▶ _Exercise_: Produce an exact copy of the first line of the data below and each line after it, please, up to and including the one with "text = element_text(color".

[Records shown — start]

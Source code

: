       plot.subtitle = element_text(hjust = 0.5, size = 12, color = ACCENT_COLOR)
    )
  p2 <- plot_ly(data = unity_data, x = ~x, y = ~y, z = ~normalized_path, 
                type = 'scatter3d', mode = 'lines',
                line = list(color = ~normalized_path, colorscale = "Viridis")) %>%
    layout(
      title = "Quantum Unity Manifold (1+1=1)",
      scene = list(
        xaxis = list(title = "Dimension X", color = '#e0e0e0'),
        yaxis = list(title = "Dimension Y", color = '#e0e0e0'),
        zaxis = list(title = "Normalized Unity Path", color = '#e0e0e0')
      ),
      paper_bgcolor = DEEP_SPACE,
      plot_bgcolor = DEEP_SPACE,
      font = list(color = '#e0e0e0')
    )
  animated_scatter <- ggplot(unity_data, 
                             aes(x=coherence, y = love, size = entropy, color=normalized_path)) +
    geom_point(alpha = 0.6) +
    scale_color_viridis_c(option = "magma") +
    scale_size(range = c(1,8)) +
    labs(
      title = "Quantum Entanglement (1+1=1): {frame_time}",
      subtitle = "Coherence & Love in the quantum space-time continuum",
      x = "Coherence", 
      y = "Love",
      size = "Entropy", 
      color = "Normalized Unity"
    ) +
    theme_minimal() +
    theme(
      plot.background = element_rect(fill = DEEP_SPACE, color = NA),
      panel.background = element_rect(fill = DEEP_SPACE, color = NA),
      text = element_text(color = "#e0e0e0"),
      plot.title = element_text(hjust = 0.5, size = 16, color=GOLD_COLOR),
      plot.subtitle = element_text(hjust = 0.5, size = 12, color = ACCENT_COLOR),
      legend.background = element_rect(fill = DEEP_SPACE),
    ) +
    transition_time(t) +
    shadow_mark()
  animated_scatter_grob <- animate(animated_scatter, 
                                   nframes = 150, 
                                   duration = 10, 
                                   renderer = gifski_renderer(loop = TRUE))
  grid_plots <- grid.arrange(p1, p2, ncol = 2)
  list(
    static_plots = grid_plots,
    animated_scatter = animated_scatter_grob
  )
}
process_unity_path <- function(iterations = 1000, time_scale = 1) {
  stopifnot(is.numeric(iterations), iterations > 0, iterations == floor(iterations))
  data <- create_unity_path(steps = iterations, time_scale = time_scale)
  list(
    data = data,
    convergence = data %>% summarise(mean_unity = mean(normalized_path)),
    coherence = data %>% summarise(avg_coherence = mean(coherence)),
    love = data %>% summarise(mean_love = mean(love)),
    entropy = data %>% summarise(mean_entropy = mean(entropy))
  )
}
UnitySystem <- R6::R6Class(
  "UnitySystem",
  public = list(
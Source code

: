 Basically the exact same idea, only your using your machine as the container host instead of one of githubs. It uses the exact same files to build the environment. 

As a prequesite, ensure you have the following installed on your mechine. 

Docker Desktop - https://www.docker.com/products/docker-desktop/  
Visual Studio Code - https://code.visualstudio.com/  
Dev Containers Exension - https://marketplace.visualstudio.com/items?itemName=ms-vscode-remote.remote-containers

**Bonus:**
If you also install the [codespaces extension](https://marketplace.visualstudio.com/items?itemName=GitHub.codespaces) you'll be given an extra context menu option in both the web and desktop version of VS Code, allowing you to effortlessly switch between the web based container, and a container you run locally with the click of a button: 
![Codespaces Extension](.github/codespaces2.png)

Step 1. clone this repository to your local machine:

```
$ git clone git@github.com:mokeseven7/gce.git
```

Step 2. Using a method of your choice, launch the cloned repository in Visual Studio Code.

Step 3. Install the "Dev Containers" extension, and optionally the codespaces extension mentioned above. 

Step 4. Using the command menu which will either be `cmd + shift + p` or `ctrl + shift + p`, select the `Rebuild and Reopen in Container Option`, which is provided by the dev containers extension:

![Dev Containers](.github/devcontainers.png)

[Records shown — finish]

▶ _Reply to the exercise_:
Source code

:       plot.subtitle = element_text(hjust = 0.5, size = 12, color = ACCENT_COLOR)
    )
  p2 <- plot_ly(data = unity_data, x = ~x, y = ~y, z = ~normalized_path, 
                type = 'scatter3d', mode = 'lines',
                line = list(color = ~normalized_path, colorscale = "Viridis")) %>%
    layout(
      title = "Quantum Unity Manifold (1+1=1)",
      scene = list(
        xaxis = list(title = "Dimension X", color = '#e0e0e0'),
        yaxis = list(title = "Dimension Y", color = '#e0e0e0'),
        zaxis = list(title = "Normalized Unity Path", color = '#e0e0e0')
      ),
      paper_bgcolor = DEEP_SPACE,
      plot_bgcolor = DEEP_SPACE,
      font = list(color = '#e0e0e0')
    )
  animated_scatter <- ggplot(unity_data, 
                             aes(x=coherence, y = love, size = entropy, color=normalized_path)) +
    geom_point(alpha = 0.6) +
    scale_color_viridis_c(option = "magma") +
    scale_size(range = c(1,8)) +
    labs(
      title = "Quantum Entanglement (1+1=1): {frame_time}",
      subtitle = "Coherence & Love in the quantum space-time continuum",
      x = "Coherence", 
      y = "Love",
      size = "Entropy", 
      color = "Normalized Unity"
    ) +
    theme_minimal() +
    theme(
      plot.background = element_rect(fill = DEEP_SPACE, color = NA),
      panel.background = element_rect(fill = DEEP_SPACE, color = NA),
      text = element_text(color = "#e0e0e0"),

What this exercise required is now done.